The upper full-bore valve means 11 further include an inwardly-directed J-pin 20 that is mounted within the tubular body 15 and slidably disposed within a typical J-slot which is cooperatively arranged on the exterior of the mandrel 14 so as to define a short vertical locking portion 21 which is cooperatively arranged to receive the J-pin when the mandrel is to be retained in its illustrated lower or telescoped operating position as best determined by the engagement of the lower face of the enlarged mandrel shoulder 17 with the upper end of the tubular body. As is typical, the J-slot for the upper valve means 11 also includes an elongated longitudinal portion (not seen in FIG. 1B) that is parallel to and angularly displaced from the locking portion 21 and cooperatively arranged to permit the mandrel 14 to be rotated slightly and moved upwardly in relation to the valve body 15 to an upper or extended operating position where the upper face of an enlarged-diameter shoulder 22 on the lower end of the mandrel engages an inwardly-directed shoulder 23 in the intermediate portion of the valve body. Sealing means, such as an O-ring 24, are cooperatively arranged between the body and the mandrel to block communication between the interior and exterior of the telescoped valve members 14 and 15. The upper end of the axial bore in the mandrel 14 is counterbored to define an upwardly-facing shoulder 25 that is located just above a smaller-diameter valve seat 26 in the mandrel bore.
As seen in FIG. 1F, the lower valve means 12 of the apparatus 10 of the present invention include an outer tubular body 27 having internal threads 28 arranged within its upper end for dependently coupling the lower full-bore valve means to the lower end of the packer mandrel 19. lt will also be noted from FIG. 1F that the longitudinal bore through the valve body 27 is counterbored for defining an upwardly-facing annular shoulder 29 immediately above a smaller-diameter seating surface 30 in the axial bore.
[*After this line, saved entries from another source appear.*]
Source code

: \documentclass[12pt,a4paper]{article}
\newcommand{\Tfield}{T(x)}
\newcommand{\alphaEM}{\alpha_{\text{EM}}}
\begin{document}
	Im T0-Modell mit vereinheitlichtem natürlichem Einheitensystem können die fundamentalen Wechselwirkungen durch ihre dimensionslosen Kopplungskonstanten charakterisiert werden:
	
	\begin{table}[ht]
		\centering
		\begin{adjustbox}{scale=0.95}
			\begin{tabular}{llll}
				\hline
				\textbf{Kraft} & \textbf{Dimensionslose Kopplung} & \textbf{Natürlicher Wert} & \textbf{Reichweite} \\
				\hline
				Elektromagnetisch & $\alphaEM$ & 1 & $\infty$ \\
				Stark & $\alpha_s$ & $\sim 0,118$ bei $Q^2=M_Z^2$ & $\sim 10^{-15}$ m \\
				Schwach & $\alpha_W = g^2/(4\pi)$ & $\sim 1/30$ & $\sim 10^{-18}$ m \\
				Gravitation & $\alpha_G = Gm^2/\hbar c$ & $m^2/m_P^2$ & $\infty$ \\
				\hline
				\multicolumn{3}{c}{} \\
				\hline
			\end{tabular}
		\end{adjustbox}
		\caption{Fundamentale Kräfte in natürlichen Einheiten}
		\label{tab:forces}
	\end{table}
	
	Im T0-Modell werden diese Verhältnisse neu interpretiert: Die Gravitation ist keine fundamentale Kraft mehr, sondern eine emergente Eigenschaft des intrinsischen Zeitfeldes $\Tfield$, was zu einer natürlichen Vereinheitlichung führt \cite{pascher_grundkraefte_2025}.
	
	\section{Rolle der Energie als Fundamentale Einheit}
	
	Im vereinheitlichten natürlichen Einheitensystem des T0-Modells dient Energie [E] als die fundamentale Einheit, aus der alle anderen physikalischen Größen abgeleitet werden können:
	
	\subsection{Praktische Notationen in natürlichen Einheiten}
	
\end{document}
By comparing FIG. 1A with FIG. 1F it should be seen that the upper and lower valve means 11 and 12 further include an elongated valve member such as a rod 31 which has upper and lower enlarged head portions 32 and 33 that are cooperatively sized and arranged to be coaxially disposed within the internal bores of the upper and lower valve bodies 15 and 27 and an intermediate portion of sufficient length to extend completely through the central bore of the packer mandrel 19. As depicted in FIG. 1F, the lower valve means 12 are arranged with the lower head 33 of the rod 31 having an enlarged shoulder 34 on its upper end that is adapted to be supported on the shoulder 29 in the body 30 and a seal member 35 on its lower end that is adapted to be sealingly received within the lower valve seat 30 when the elongated rod is in its depicted lower position. As shown in FIG. 1A, the upper valve means 11 are further arranged so that as the mandrel 14 is moved upwardly within the valve body 15, a seal member 36 on the enlarged upper head 32 of the rod 31 will be sealingly received within the upper valve seat 26 as the upwardly-facing shoulder 25 on the valve mandrel is moved into engagement with a downwardly-facing shoulder 37 on the upper head of the rod. To be certain that the lower and upper seals 35 and 36 will be alternatively seated on their respective valve seats 30 and 26, the overall length of the elongated rod must be appropriately arranged so that when the valve mandrel 14 is in its illustrated telescoped position and the shoulder 34 on the lower end of the rod 31 is resting on the shoulder 29 in the lower valve means 12, the upper seal member 36 will be slightly above the upper valve seat 26. Moreover, the opposed shoulders 25 and 37 on the mandrel 14 and the rod 31 must also be arranged so that when the valve mandrel is raised toward its elevated position, these opposed shoulders will be coengaged and the rod will be raised sufficiently to lift the lower seal 35 out of the lower valve seat 30 before the valve mandrel reaches its fully-extended or upper operating position. It should also be noted that the shoulder 34 as well as the lower head 33 must be sized to easily pass through the upper valve seat 26. This will enable the rod 31 to be removed from or positioned within the treating apparatus 10 as needed during the course of a treating operation.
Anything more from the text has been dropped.